# Problem statement
Where the string "device" appears in a line of the material below, copy that line.
*** Supplied records ***
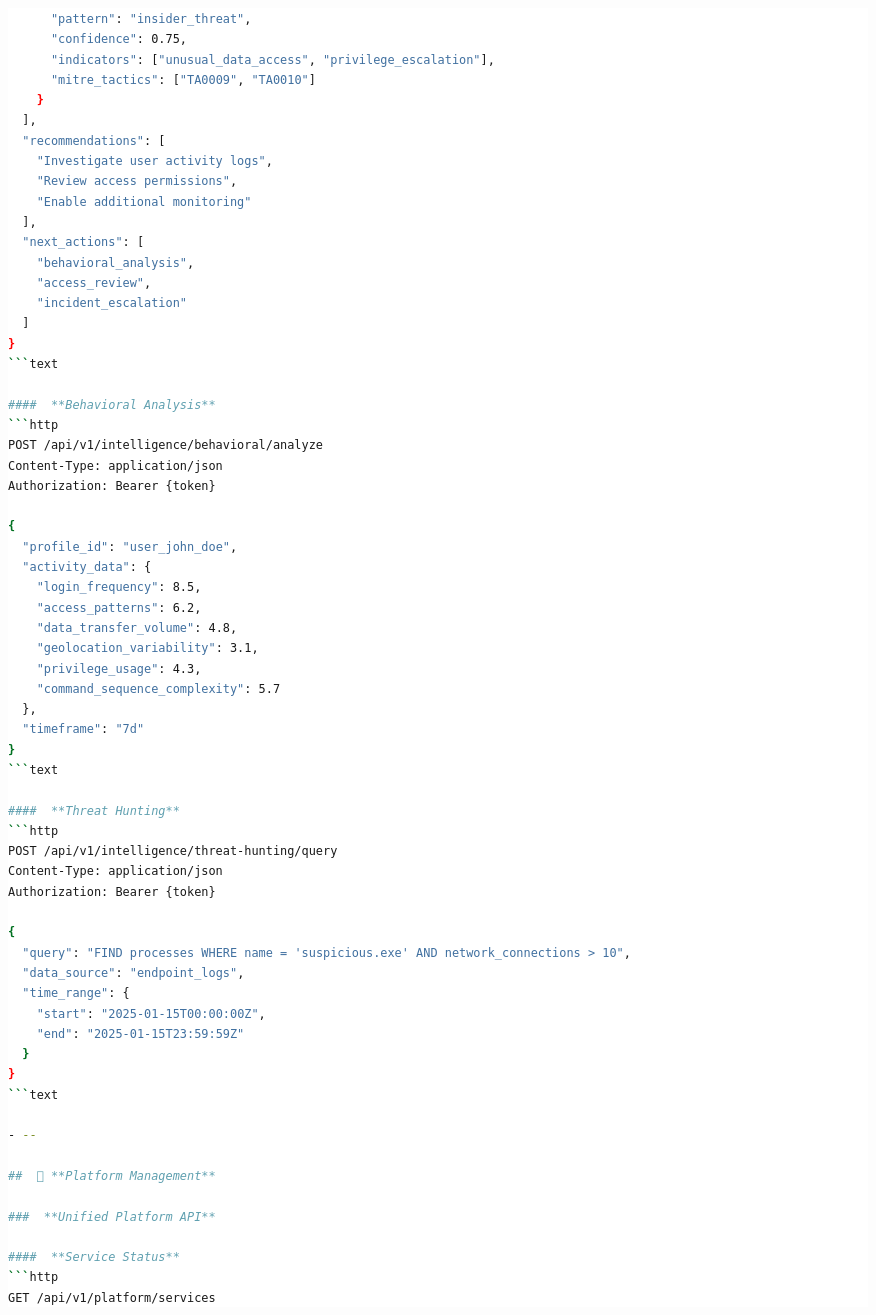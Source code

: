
 ```bash
      "pattern": "insider_threat",
      "confidence": 0.75,
      "indicators": ["unusual_data_access", "privilege_escalation"],
      "mitre_tactics": ["TA0009", "TA0010"]
    }
  ],
  "recommendations": [
    "Investigate user activity logs",
    "Review access permissions",
    "Enable additional monitoring"
  ],
  "next_actions": [
    "behavioral_analysis",
    "access_review",
    "incident_escalation"
  ]
}
```text

####  **Behavioral Analysis**
```http
POST /api/v1/intelligence/behavioral/analyze
Content-Type: application/json
Authorization: Bearer {token}

{
  "profile_id": "user_john_doe",
  "activity_data": {
    "login_frequency": 8.5,
    "access_patterns": 6.2,
    "data_transfer_volume": 4.8,
    "geolocation_variability": 3.1,
    "privilege_usage": 4.3,
    "command_sequence_complexity": 5.7
  },
  "timeframe": "7d"
}
```text

####  **Threat Hunting**
```http
POST /api/v1/intelligence/threat-hunting/query
Content-Type: application/json
Authorization: Bearer {token}

{
  "query": "FIND processes WHERE name = 'suspicious.exe' AND network_connections > 10",
  "data_source": "endpoint_logs",
  "time_range": {
    "start": "2025-01-15T00:00:00Z",
    "end": "2025-01-15T23:59:59Z"
  }
}
```text

- --

##  🏢 **Platform Management**

###  **Unified Platform API**

####  **Service Status**
```http
GET /api/v1/platform/services
```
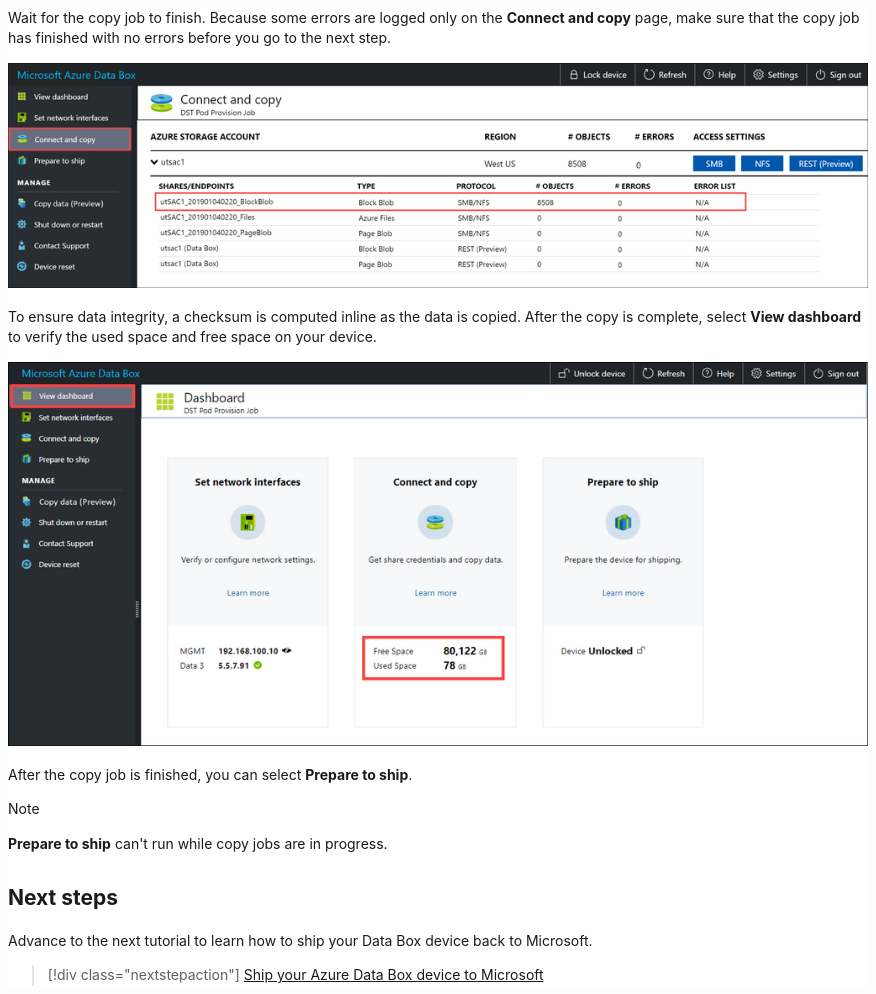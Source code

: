 Wait for the copy job to finish. Because some errors are logged only on the **Connect and copy** page, make sure that the copy job has finished with no errors before you go to the next step.

![No errors on "Connect and copy" page](media/data-box-deploy-copy-data-via-copy-service/verify-no-errors-on-connect-and-copy.png)

To ensure data integrity, a checksum is computed inline as the data is copied. After the copy is complete, select **View dashboard** to verify the used space and free space on your device.
    
![Verify free and used space on dashboard](media/data-box-deploy-copy-data-via-copy-service/verify-used-space-dashboard.png)

After the copy job is finished, you can select **Prepare to ship**.

>[!NOTE]
> **Prepare to ship** can't run while copy jobs are in progress.

## Next steps

Advance to the next tutorial to learn how to ship your Data Box device back to Microsoft.

> [!div class="nextstepaction"]
> [Ship your Azure Data Box device to Microsoft](./data-box-deploy-picked-up.md)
*** End of Supplied records ***
# Result of the exercise
To ensure data integrity, a checksum is computed inline as the data is copied. After the copy is complete, select **View dashboard** to verify the used space and free space on your device.
Advance to the next tutorial to learn how to ship your Data Box device back to Microsoft.
> [Ship your Azure Data Box device to Microsoft](./data-box-deploy-picked-up.md)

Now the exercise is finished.